- **YOUR INSTRUCTIONS**
Copy all lines below containing "down".

- **RECORD SET**
*** Begin section ***

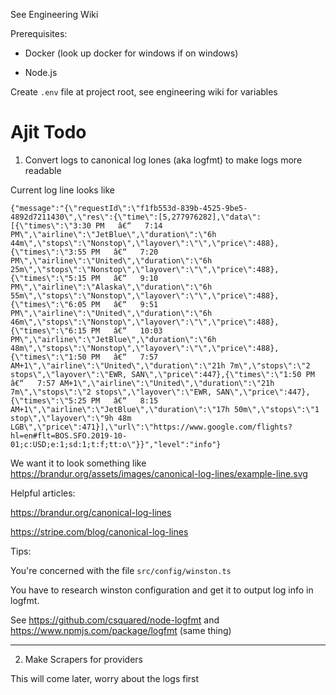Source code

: See Engineering Wiki

Prerequisites:

- Docker (look up docker for windows if on windows)

- Node.js

Create `.env` file at project root, see engineering wiki for variables

# Ajit Todo

1. Convert logs to canonical log lones (aka logfmt) to make logs more readable

Current log line looks like

```
{"message":"{\"requestId\":\"f1fb553d-839b-4525-9be5-4892d7211430\",\"res\":{\"time\":[5,277976282],\"data\":[{\"times\":\"3:30 PM   â€“   7:14 PM\",\"airline\":\"JetBlue\",\"duration\":\"6h 44m\",\"stops\":\"Nonstop\",\"layover\":\"\",\"price\":488},{\"times\":\"3:55 PM   â€“   7:20 PM\",\"airline\":\"United\",\"duration\":\"6h 25m\",\"stops\":\"Nonstop\",\"layover\":\"\",\"price\":488},{\"times\":\"5:15 PM   â€“   9:10 PM\",\"airline\":\"Alaska\",\"duration\":\"6h 55m\",\"stops\":\"Nonstop\",\"layover\":\"\",\"price\":488},{\"times\":\"6:05 PM   â€“   9:51 PM\",\"airline\":\"United\",\"duration\":\"6h 46m\",\"stops\":\"Nonstop\",\"layover\":\"\",\"price\":488},{\"times\":\"6:15 PM   â€“   10:03 PM\",\"airline\":\"JetBlue\",\"duration\":\"6h 48m\",\"stops\":\"Nonstop\",\"layover\":\"\",\"price\":488},{\"times\":\"1:50 PM   â€“   7:57 AM+1\",\"airline\":\"United\",\"duration\":\"21h 7m\",\"stops\":\"2 stops\",\"layover\":\"EWR, SAN\",\"price\":447},{\"times\":\"1:50 PM   â€“   7:57 AM+1\",\"airline\":\"United\",\"duration\":\"21h 7m\",\"stops\":\"2 stops\",\"layover\":\"EWR, SAN\",\"price\":447},{\"times\":\"5:25 PM   â€“   8:15 AM+1\",\"airline\":\"JetBlue\",\"duration\":\"17h 50m\",\"stops\":\"1 stop\",\"layover\":\"9h 48m LGB\",\"price\":471}],\"url\":\"https://www.google.com/flights?hl=en#flt=BOS.SFO.2019-10-01;c:USD;e:1;sd:1;t:f;tt:o\"}}","level":"info"}
```

We want it to look something like https://brandur.org/assets/images/canonical-log-lines/example-line.svg

Helpful articles:

https://brandur.org/canonical-log-lines

https://stripe.com/blog/canonical-log-lines

Tips:

You're concerned with the file `src/config/winston.ts`

You have to research winston configuration and get it to output log info in
logfmt.

See https://github.com/csquared/node-logfmt and https://www.npmjs.com/package/logfmt (same thing)

--------------------------------------

2. Make Scrapers for providers

This will come later, worry about the logs first

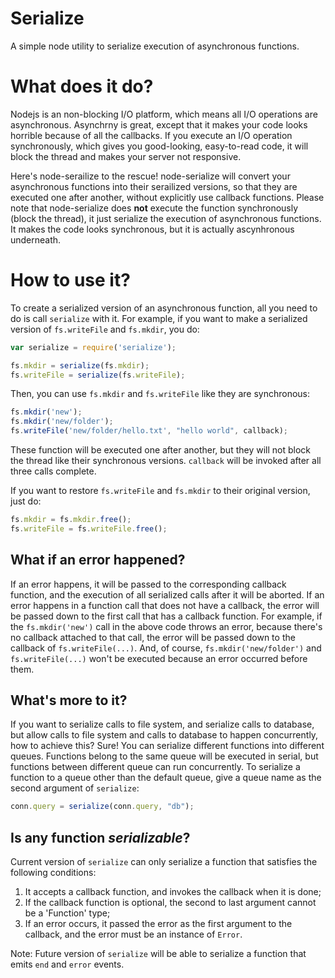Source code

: Serialize
==============

A simple node utility to serialize execution of asynchronous functions.

# What does it do?

Nodejs is an non-blocking I/O platform, which means all I/O operations are asynchronous. Asynchrny is great, except that it makes your code looks horrible because of all the callbacks. If you execute an I/O operation synchronously, which gives you good-looking, easy-to-read code, it will block the thread and makes your server not responsive.

Here's node-serailize to the rescue! node-serialize will convert your asynchronous functions into their serailized versions, so that they are executed one after another, without explicitly use callback functions. Please note that node-serialize does __not__ execute the function synchronously (block the thread), it just serialize the execution of asynchronous functions. It makes the code looks synchronous, but it is actually ascynhronous underneath.

# How to use it?

To create a serialized version of an asynchronous function, all you need to do is call `serialize` with it. For example, if you want to make a serialized version of `fs.writeFile` and `fs.mkdir`, you do:
```javascript
var serialize = require('serialize');

fs.mkdir = serialize(fs.mkdir);
fs.writeFile = serialize(fs.writeFile);
```
Then, you can use `fs.mkdir` and `fs.writeFile` like they are synchronous:
```javascript
fs.mkdir('new');
fs.mkdir('new/folder');
fs.writeFile('new/folder/hello.txt', "hello world", callback);
```
These function will be executed one after another, but they will not block the thread like their synchronous versions. `callback` will be invoked after all three calls complete.

If you want to restore `fs.writeFile` and `fs.mkdir` to their original version, just do:
```javascript
fs.mkdir = fs.mkdir.free();
fs.writeFile = fs.writeFile.free();
```

## What if an error happened? 

If an error happens, it will be passed to the corresponding callback function, and the execution of all serialized calls after it will be aborted. If an error happens in a function call that does not have a callback, the error will be passed down to the first call that has a callback function. 
For example, if the `fs.mkdir('new')` call in the above code throws an error, because there's no callback attached to that call, the error will be passed down to the callback of `fs.writeFile(...)`. And, of course, `fs.mkdir('new/folder')` and `fs.writeFile(...)` won't be executed because an error occurred before them.

## What's more to it?

If you want to serialize calls to file system, and serialize calls to database, but allow calls to file system and calls to database to happen concurrently, how to achieve this? 
Sure! You can serialize different functions into different queues. Functions belong to the same queue will be executed in serial, but functions between different queue can run concurrently. 
To serialize a function to a queue other than the default queue, give a queue name as the second argument of `serialize`:
```javascript
conn.query = serialize(conn.query, "db");
```

## Is any function *serializable*?

Current version of `serialize` can only serialize a function that satisfies the following conditions:

1. It accepts a callback function, and invokes the callback when it is done;
2. If the callback function is optional, the second to last argument cannot be a 'Function' type;
3. If an error occurs, it passed the error as the first argument to the callback, and the error must be an instance of `Error`.

Note: Future version of `serialize` will be able to serialize a function that emits `end` and `error` events.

*** End section ***

- **REPLY TO THE TASK**
If an error happens, it will be passed to the corresponding callback function, and the execution of all serialized calls after it will be aborted. If an error happens in a function call that does not have a callback, the error will be passed down to the first call that has a callback function. 
For example, if the `fs.mkdir('new')` call in the above code throws an error, because there's no callback attached to that call, the error will be passed down to the callback of `fs.writeFile(...)`. And, of course, `fs.mkdir('new/folder')` and `fs.writeFile(...)` won't be executed because an error occurred before them.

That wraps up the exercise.